Pour être honnête, le Racing et Nantes font globalement jeu égal pendant vingt minutes, avec un ballon qui circule rapidement entre les deux camps. Mais insensiblement, lentement (ménageons nos effets !), les Strasbourgeois commencent à décliner et à marquer le pas physiquement.

Le vrai match



Sur une incursion de Darcheville, Abadie - qu'on sentait un peu naïf depuis le début - se fait prendre comme un bleu qu'il est : sur le centre, la défense alsacienne est encore en mouvement mais trop juste pour contrôler Zerka, qui marque un but assez comparable à celui de Ledy (23'). Ça donne 1-1.

La suite, ce sont des occasions en pagaille, notamment une transversale du géant Harlington Shereni sur coup franc (30'), et un poteau sur une reprise de la rotule de Darcheville. Sur les ailes, c'est un peu les portes ouvertes pour les Nantais : Gueye et Khiter se font proprement chahuter dans les contacts, et les jeunes Jérémy Abadie et Quentin Othon ont beaucoup de difficultés. Tous les autres sont juste insuffisamment géniaux pour soulager la défense harcelée.

Juste avant la mi-temps, Nantes finit par marquer un deuxième but mérité sur un pénalty immérité. Nouvelle combinaison entre Darcheville (côté Abadie) et Zerka, Pelé est dans le bon timing mais Zerka simule une faute. 2-1 pour Nantes.

Le vrai match, acte II



A la mi-temps, Pascal Janin est fou furieux et enlève le haut : Nicolas Fauvergue et Seïd Khiter sont remplacés par Boubacar Kébé et Lacerba Ramos Rodrigo. Le Racing évolue avec donc une sorte de milieu défensif à trois (Lacour, Bah décalé à droite, et Rodrigo), et une seule pointe (Ledy). Notre ruse tactique ne produit pas de grands effets dans l'immédiat, Darcheville continue à nous faire des misères (49').

Mais ça n'est que partie remise.
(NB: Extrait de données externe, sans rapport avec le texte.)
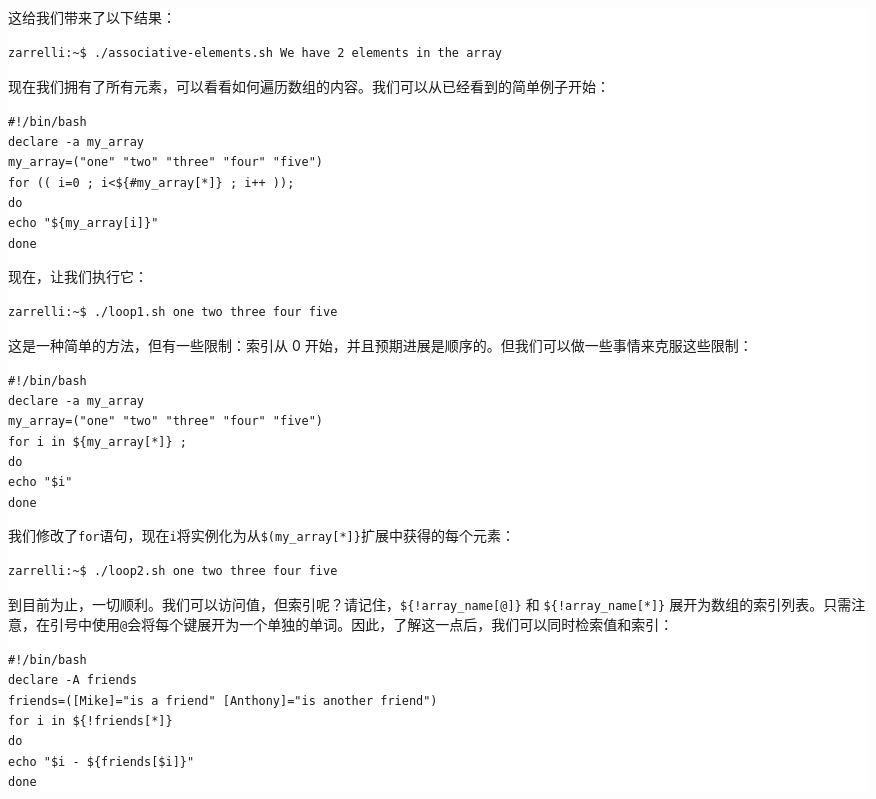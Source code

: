 这给我们带来了以下结果：

```
zarrelli:~$ ./associative-elements.sh We have 2 elements in the array

```

现在我们拥有了所有元素，可以看看如何遍历数组的内容。我们可以从已经看到的简单例子开始：

```
#!/bin/bash
declare -a my_array
my_array=("one" "two" "three" "four" "five")
for (( i=0 ; i<${#my_array[*]} ; i++ ));
do 
echo "${my_array[i]}" 
done

```

现在，让我们执行它：

```
zarrelli:~$ ./loop1.sh one two three four five

```

这是一种简单的方法，但有一些限制：索引从 0 开始，并且预期进展是顺序的。但我们可以做一些事情来克服这些限制：

```
#!/bin/bash
declare -a my_array
my_array=("one" "two" "three" "four" "five")
for i in ${my_array[*]} ; 
do 
echo "$i" 
done

```

我们修改了`for`语句，现在`i`将实例化为从`$(my_array[*]}`扩展中获得的每个元素：

```
zarrelli:~$ ./loop2.sh one two three four five

```

到目前为止，一切顺利。我们可以访问值，但索引呢？请记住，`${!array_name[@]}` 和 `${!array_name[*]}` 展开为数组的索引列表。只需注意，在引号中使用`@`会将每个键展开为一个单独的单词。因此，了解这一点后，我们可以同时检索值和索引：

```
#!/bin/bash
declare -A friends
friends=([Mike]="is a friend" [Anthony]="is another friend")
for i in ${!friends[*]}
do 
echo "$i - ${friends[$i]}"
done

```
Soudain, le match sombre dans un immense ennui. Les verres tombent des mains, les chiens partent pisser tous seuls. Kébé bouge encore (60'), mais le Racing est plus mort que vif. Le fil-foot des DNA ose un "Gageons que", persuadé que personne ne le voit.

Les Nantais tentent encore sans conviction sur une nouvelle tête de Shereni (67'), mais jouent clairement le contre en attendant que le temps passe. Le Racing reprend lentement l'ascendant, relève en partie le défi physique (l'effet Rodrigo ?). Mais sans succès : sur un corner cafouillé, Bah est en position de tir, mais loupe le cadre (71') ; Ledy n'est pas loin sur un centre-tir incertain (73'). Marcos Dos Santos remplace Magaye Gueye, dans le même registre insignifiant.

Il ne se passe rien. Soudain, le match il est fini. C'est bien regrettable. Non seulement les Nantais forment un bloc d'ennui en plus d'être bretons, mais surtout, le Racing ne semble pas avoir beaucoup progressé pendant la trêve internationale. Il continue donc sur les rails d'une relégation en National 1. Chapeau, les artistes.